> [Exercise input]:
= = = = =
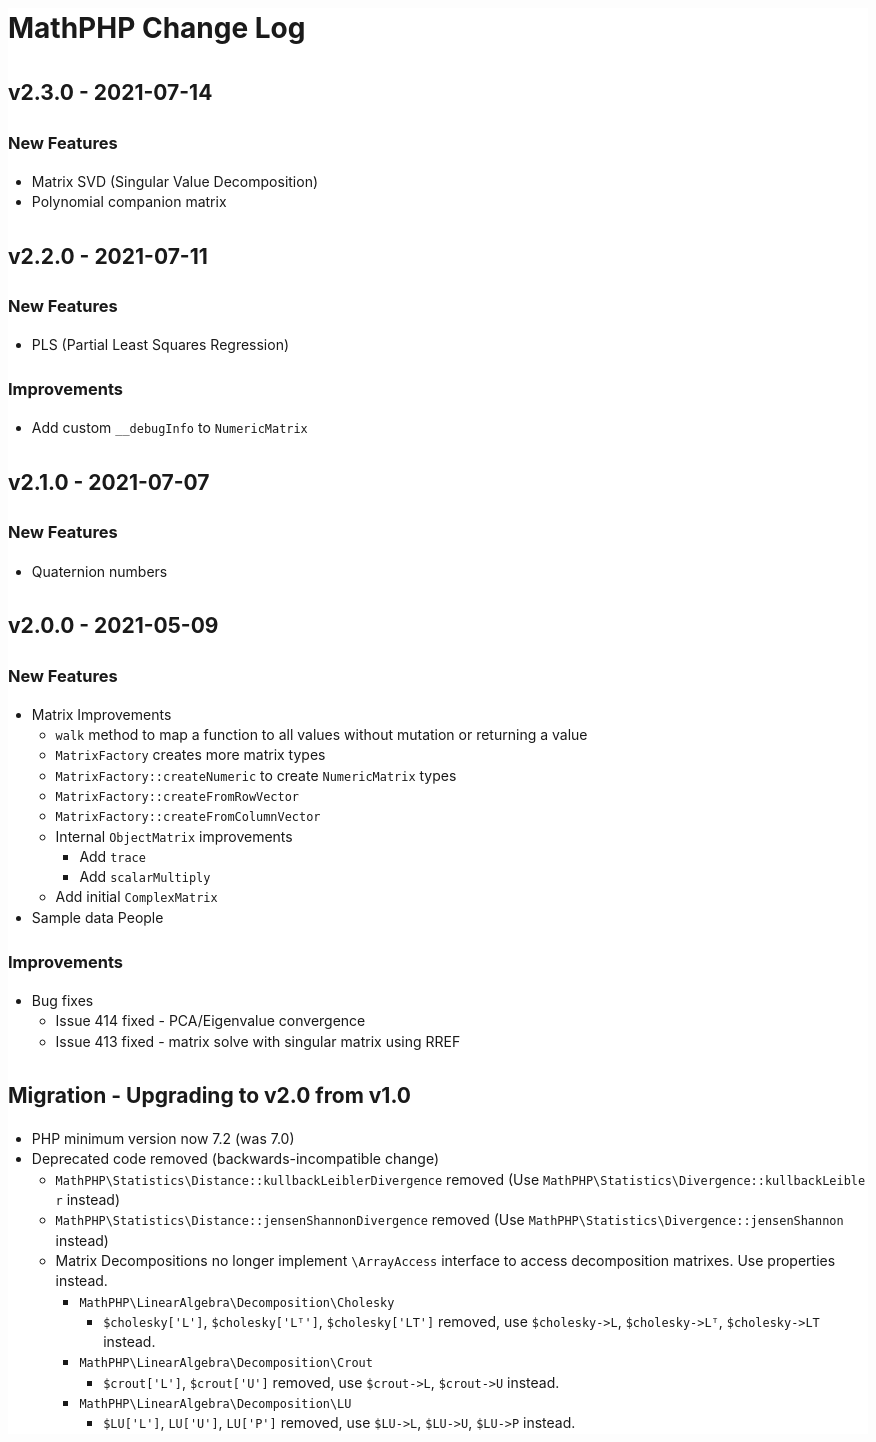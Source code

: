 # MathPHP Change Log

## v2.3.0 - 2021-07-14

### New Features
* Matrix SVD (Singular Value Decomposition)
* Polynomial companion matrix

## v2.2.0 - 2021-07-11

### New Features
* PLS (Partial Least Squares Regression)

### Improvements
* Add custom `__debugInfo` to `NumericMatrix`

## v2.1.0 - 2021-07-07

### New Features
* Quaternion numbers

## v2.0.0 - 2021-05-09

### New Features
* Matrix Improvements
  * `walk` method to map a function to all values without mutation or returning a value
  * `MatrixFactory` creates more matrix types
  * `MatrixFactory::createNumeric` to create `NumericMatrix` types
  * `MatrixFactory::createFromRowVector`
  * `MatrixFactory::createFromColumnVector`
  * Internal `ObjectMatrix` improvements
    * Add `trace`
    * Add `scalarMultiply`
  * Add initial `ComplexMatrix`
* Sample data People

### Improvements
* Bug fixes
  * Issue 414 fixed - PCA/Eigenvalue convergence
  * Issue 413 fixed - matrix solve with singular matrix using RREF

## Migration - Upgrading to v2.0 from v1.0
* PHP minimum version now 7.2 (was 7.0)
* Deprecated code removed (backwards-incompatible change)
  * `MathPHP\Statistics\Distance::kullbackLeiblerDivergence` removed (Use `MathPHP\Statistics\Divergence::kullbackLeibler` instead)
  * `MathPHP\Statistics\Distance::jensenShannonDivergence` removed (Use `MathPHP\Statistics\Divergence::jensenShannon` instead)
  * Matrix Decompositions no longer implement `\ArrayAccess` interface to access decomposition matrixes. Use properties instead.
    * `MathPHP\LinearAlgebra\Decomposition\Cholesky`
      * `$cholesky['L']`, `$cholesky['Lᵀ']`, `$cholesky['LT']` removed, use `$cholesky->L`, `$cholesky->Lᵀ`, `$cholesky->LT` instead.
    * `MathPHP\LinearAlgebra\Decomposition\Crout`
      * `$crout['L']`, `$crout['U']` removed, use `$crout->L`, `$crout->U` instead.
    * `MathPHP\LinearAlgebra\Decomposition\LU`
      * `$LU['L']`, `LU['U']`, `LU['P']` removed, use `$LU->L`, `$LU->U`, `$LU->P` instead.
= = = = =
> [What you are asked to do]: Where a line of the listing holds the string "MatrixFactory", copy that line.

> [Solution to the problem]:
  * `MatrixFactory` creates more matrix types
  * `MatrixFactory::createNumeric` to create `NumericMatrix` types
  * `MatrixFactory::createFromRowVector`
  * `MatrixFactory::createFromColumnVector`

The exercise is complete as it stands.